● **Exercise goal**: Report each line from the entries in which "measured" can be found.

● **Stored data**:
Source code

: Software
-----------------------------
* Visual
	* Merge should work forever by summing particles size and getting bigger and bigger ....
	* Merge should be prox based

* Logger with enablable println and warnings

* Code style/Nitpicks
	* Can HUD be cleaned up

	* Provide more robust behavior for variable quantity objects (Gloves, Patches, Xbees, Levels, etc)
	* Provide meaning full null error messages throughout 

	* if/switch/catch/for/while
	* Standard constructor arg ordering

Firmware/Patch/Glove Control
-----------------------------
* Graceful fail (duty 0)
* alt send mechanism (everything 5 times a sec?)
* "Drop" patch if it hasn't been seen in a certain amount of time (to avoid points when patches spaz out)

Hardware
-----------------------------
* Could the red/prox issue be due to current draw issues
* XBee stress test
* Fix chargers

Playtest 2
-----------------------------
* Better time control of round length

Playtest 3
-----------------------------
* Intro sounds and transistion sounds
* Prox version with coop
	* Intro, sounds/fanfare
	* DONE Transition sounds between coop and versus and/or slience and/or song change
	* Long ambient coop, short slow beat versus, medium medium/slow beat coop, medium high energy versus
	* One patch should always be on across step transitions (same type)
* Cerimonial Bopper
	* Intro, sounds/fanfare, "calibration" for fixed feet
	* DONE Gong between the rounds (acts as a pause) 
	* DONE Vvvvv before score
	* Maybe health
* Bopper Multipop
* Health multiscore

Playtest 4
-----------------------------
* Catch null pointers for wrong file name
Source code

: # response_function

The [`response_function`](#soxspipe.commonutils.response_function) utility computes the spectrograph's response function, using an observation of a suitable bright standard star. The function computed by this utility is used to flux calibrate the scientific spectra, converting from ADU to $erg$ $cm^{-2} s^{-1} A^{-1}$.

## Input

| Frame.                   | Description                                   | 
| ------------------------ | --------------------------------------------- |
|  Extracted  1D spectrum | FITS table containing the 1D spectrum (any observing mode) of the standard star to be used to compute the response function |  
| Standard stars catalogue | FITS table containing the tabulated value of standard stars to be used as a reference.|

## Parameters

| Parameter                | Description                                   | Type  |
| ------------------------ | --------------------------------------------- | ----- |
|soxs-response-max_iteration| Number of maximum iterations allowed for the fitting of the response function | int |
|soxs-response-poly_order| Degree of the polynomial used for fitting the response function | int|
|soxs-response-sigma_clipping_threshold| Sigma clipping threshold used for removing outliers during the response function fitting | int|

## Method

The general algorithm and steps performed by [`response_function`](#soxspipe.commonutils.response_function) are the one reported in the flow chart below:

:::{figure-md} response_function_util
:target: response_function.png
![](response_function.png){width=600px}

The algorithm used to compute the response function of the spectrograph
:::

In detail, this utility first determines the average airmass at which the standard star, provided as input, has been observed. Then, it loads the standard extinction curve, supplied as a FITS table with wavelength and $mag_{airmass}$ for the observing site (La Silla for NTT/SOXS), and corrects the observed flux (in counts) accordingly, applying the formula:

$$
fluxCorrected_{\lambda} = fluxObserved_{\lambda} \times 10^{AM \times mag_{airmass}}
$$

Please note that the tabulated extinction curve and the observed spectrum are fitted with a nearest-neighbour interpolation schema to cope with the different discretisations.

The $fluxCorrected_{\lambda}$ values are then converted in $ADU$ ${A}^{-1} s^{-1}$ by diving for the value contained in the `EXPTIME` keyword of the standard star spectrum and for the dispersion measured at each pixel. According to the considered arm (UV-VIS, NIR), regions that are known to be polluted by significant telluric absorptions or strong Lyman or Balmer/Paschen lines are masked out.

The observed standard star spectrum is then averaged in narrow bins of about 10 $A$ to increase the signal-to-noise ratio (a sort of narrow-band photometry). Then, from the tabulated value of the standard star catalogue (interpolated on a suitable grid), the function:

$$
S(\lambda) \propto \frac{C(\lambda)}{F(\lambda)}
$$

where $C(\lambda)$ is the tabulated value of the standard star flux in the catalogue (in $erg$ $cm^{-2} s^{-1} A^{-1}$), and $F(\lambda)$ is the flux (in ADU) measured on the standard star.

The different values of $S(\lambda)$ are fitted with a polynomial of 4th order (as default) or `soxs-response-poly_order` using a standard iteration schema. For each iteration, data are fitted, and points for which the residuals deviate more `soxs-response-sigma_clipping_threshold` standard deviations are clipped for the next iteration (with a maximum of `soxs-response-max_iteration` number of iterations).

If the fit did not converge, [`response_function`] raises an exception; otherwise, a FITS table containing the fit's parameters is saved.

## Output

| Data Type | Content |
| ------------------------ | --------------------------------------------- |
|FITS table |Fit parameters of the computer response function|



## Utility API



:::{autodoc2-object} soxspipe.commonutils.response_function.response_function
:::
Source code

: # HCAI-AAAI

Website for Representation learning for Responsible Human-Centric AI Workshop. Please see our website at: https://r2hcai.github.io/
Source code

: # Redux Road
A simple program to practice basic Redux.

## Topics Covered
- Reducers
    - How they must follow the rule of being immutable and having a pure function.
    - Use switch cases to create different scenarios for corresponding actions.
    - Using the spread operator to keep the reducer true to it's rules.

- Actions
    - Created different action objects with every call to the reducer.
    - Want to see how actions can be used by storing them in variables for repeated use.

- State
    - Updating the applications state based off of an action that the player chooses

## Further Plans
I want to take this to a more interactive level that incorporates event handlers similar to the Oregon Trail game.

● **Expected answer**:
The $fluxCorrected_{\lambda}$ values are then converted in $ADU$ ${A}^{-1} s^{-1}$ by diving for the value contained in the `EXPTIME` keyword of the standard star spectrum and for the dispersion measured at each pixel. According to the considered arm (UV-VIS, NIR), regions that are known to be polluted by significant telluric absorptions or strong Lyman or Balmer/Paschen lines are masked out.
where $C(\lambda)$ is the tabulated value of the standard star flux in the catalogue (in $erg$ $cm^{-2} s^{-1} A^{-1}$), and $F(\lambda)$ is the flux (in ADU) measured on the standard star.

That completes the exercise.